---------- Data shown ----------

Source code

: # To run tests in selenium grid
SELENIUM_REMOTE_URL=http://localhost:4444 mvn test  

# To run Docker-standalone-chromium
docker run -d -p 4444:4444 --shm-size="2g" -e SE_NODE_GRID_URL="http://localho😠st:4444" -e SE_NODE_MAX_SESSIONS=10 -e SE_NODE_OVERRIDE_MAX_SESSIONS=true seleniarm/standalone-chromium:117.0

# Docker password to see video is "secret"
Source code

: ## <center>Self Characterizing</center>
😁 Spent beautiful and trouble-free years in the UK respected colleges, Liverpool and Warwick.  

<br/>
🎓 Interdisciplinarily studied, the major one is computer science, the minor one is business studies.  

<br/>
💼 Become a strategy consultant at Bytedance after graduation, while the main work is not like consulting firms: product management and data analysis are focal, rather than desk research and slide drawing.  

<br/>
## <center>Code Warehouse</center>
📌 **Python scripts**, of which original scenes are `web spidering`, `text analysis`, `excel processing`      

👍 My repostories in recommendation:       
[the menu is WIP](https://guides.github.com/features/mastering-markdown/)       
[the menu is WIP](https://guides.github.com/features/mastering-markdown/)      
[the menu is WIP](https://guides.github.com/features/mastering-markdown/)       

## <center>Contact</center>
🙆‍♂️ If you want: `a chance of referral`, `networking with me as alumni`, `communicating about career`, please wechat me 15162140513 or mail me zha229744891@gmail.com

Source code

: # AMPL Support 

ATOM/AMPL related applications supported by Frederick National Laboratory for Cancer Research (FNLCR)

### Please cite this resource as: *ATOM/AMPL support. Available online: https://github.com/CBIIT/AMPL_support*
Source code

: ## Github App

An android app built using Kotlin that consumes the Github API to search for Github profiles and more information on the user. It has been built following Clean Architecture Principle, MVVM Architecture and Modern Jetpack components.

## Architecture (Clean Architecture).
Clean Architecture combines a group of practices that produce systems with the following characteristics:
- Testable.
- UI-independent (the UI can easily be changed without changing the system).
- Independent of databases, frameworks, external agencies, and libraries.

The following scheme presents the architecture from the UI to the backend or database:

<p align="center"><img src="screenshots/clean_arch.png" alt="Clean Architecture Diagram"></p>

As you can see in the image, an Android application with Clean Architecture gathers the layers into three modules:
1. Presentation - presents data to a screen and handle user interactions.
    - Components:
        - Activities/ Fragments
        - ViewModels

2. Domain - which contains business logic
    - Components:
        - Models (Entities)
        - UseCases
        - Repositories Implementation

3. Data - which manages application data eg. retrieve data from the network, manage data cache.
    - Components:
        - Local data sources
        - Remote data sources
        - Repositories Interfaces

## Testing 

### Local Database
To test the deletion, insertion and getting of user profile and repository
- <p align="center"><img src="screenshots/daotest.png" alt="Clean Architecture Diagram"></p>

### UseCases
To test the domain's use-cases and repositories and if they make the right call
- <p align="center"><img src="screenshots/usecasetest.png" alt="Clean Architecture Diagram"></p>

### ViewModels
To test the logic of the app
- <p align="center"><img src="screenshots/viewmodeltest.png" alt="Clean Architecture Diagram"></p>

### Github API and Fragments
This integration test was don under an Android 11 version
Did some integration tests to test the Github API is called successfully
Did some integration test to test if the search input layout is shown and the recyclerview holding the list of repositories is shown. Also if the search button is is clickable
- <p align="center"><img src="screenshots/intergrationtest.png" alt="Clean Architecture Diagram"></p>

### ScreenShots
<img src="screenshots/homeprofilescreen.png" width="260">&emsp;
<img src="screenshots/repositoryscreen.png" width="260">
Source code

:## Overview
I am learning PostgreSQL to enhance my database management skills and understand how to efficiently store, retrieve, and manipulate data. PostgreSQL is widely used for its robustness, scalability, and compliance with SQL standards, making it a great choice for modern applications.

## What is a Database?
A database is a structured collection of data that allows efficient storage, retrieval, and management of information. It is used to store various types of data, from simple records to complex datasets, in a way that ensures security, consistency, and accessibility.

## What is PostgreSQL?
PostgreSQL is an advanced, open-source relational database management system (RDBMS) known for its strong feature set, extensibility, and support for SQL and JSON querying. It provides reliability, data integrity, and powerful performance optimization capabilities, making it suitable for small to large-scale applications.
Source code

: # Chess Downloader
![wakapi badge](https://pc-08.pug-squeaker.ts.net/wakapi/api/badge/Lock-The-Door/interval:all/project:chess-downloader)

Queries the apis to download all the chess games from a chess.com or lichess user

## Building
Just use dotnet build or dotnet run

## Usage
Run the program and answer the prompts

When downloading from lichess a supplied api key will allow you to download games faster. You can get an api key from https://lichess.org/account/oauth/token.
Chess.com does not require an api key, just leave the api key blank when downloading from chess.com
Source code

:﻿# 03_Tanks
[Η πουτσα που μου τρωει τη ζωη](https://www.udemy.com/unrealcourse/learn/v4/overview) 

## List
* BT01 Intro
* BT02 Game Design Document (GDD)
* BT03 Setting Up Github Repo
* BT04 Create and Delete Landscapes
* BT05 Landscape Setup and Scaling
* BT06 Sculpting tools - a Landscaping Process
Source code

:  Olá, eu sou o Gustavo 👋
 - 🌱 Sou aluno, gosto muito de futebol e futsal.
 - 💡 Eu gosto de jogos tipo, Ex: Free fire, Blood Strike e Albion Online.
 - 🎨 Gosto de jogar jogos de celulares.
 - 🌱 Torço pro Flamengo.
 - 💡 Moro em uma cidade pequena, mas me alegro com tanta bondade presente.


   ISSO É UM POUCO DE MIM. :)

----------

**Exercise requirements:** Whatever appears in the data above is to be set down exactly.

**Task result:**
Source code

: # To run tests in selenium grid
SELENIUM_REMOTE_URL=http://localhost:4444 mvn test  

# To run Docker-standalone-chromium
docker run -d -p 4444:4444 --shm-size="2g" -e SE_NODE_GRID_URL="http://localho😠st:4444" -e SE_NODE_MAX_SESSIONS=10 -e SE_NODE_OVERRIDE_MAX_SESSIONS=true seleniarm/standalone-chromium:117.0

# Docker password to see video is "secret"
Source code

: ## <center>Self Characterizing</center>
😁 Spent beautiful and trouble-free years in the UK respected colleges, Liverpool and Warwick.  

<br/>
🎓 Interdisciplinarily studied, the major one is computer science, the minor one is business studies.  

<br/>
💼 Become a strategy consultant at Bytedance after graduation, while the main work is not like consulting firms: product management and data analysis are focal, rather than desk research and slide drawing.  

<br/>
## <center>Code Warehouse</center>
📌 **Python scripts**, of which original scenes are `web spidering`, `text analysis`, `excel processing`      

👍 My repostories in recommendation:       
[the menu is WIP](https://guides.github.com/features/mastering-markdown/)       
[the menu is WIP](https://guides.github.com/features/mastering-markdown/)      
[the menu is WIP](https://guides.github.com/features/mastering-markdown/)       

## <center>Contact</center>
🙆‍♂️ If you want: `a chance of referral`, `networking with me as alumni`, `communicating about career`, please wechat me 15162140513 or mail me zha229744891@gmail.com

Source code

: # AMPL Support 

ATOM/AMPL related applications supported by Frederick National Laboratory for Cancer Research (FNLCR)

### Please cite this resource as: *ATOM/AMPL support. Available online: https://github.com/CBIIT/AMPL_support*
Source code

: ## Github App

An android app built using Kotlin that consumes the Github API to search for Github profiles and more information on the user. It has been built following Clean Architecture Principle, MVVM Architecture and Modern Jetpack components.

## Architecture (Clean Architecture).
Clean Architecture combines a group of practices that produce systems with the following characteristics:
- Testable.
- UI-independent (the UI can easily be changed without changing the system).
- Independent of databases, frameworks, external agencies, and libraries.

The following scheme presents the architecture from the UI to the backend or database:

<p align="center"><img src="screenshots/clean_arch.png" alt="Clean Architecture Diagram"></p>

As you can see in the image, an Android application with Clean Architecture gathers the layers into three modules:
1. Presentation - presents data to a screen and handle user interactions.
    - Components:
        - Activities/ Fragments
        - ViewModels

2. Domain - which contains business logic
    - Components:
        - Models (Entities)
        - UseCases
        - Repositories Implementation

3. Data - which manages application data eg. retrieve data from the network, manage data cache.
    - Components:
        - Local data sources
        - Remote data sources
        - Repositories Interfaces

## Testing 

### Local Database
To test the deletion, insertion and getting of user profile and repository
- <p align="center"><img src="screenshots/daotest.png" alt="Clean Architecture Diagram"></p>

### UseCases
To test the domain's use-cases and repositories and if they make the right call
- <p align="center"><img src="screenshots/usecasetest.png" alt="Clean Architecture Diagram"></p>

### ViewModels
To test the logic of the app
- <p align="center"><img src="screenshots/viewmodeltest.png" alt="Clean Architecture Diagram"></p>

### Github API and Fragments
This integration test was don under an Android 11 version
Did some integration tests to test the Github API is called successfully
Did some integration test to test if the search input layout is shown and the recyclerview holding the list of repositories is shown. Also if the search button is is clickable
- <p align="center"><img src="screenshots/intergrationtest.png" alt="Clean Architecture Diagram"></p>

### ScreenShots
<img src="screenshots/homeprofilescreen.png" width="260">&emsp;
<img src="screenshots/repositoryscreen.png" width="260">
Source code

:## Overview
I am learning PostgreSQL to enhance my database management skills and understand how to efficiently store, retrieve, and manipulate data. PostgreSQL is widely used for its robustness, scalability, and compliance with SQL standards, making it a great choice for modern applications.

## What is a Database?
A database is a structured collection of data that allows efficient storage, retrieval, and management of information. It is used to store various types of data, from simple records to complex datasets, in a way that ensures security, consistency, and accessibility.

## What is PostgreSQL?
PostgreSQL is an advanced, open-source relational database management system (RDBMS) known for its strong feature set, extensibility, and support for SQL and JSON querying. It provides reliability, data integrity, and powerful performance optimization capabilities, making it suitable for small to large-scale applications.
Source code

: # Chess Downloader
![wakapi badge](https://pc-08.pug-squeaker.ts.net/wakapi/api/badge/Lock-The-Door/interval:all/project:chess-downloader)

Queries the apis to download all the chess games from a chess.com or lichess user

## Building
Just use dotnet build or dotnet run

## Usage
Run the program and answer the prompts

When downloading from lichess a supplied api key will allow you to download games faster. You can get an api key from https://lichess.org/account/oauth/token.
Chess.com does not require an api key, just leave the api key blank when downloading from chess.com
Source code

:﻿# 03_Tanks
[Η πουτσα που μου τρωει τη ζωη](https://www.udemy.com/unrealcourse/learn/v4/overview) 

## List
* BT01 Intro
* BT02 Game Design Document (GDD)
* BT03 Setting Up Github Repo
* BT04 Create and Delete Landscapes
* BT05 Landscape Setup and Scaling
* BT06 Sculpting tools - a Landscaping Process
Source code

:  Olá, eu sou o Gustavo 👋
 - 🌱 Sou aluno, gosto muito de futebol e futsal.
 - 💡 Eu gosto de jogos tipo, Ex: Free fire, Blood Strike e Albion Online.
 - 🎨 Gosto de jogar jogos de celulares.
 - 🌱 Torço pro Flamengo.
 - 💡 Moro em uma cidade pequena, mas me alegro com tanta bondade presente.


   ISSO É UM POUCO DE MIM. :)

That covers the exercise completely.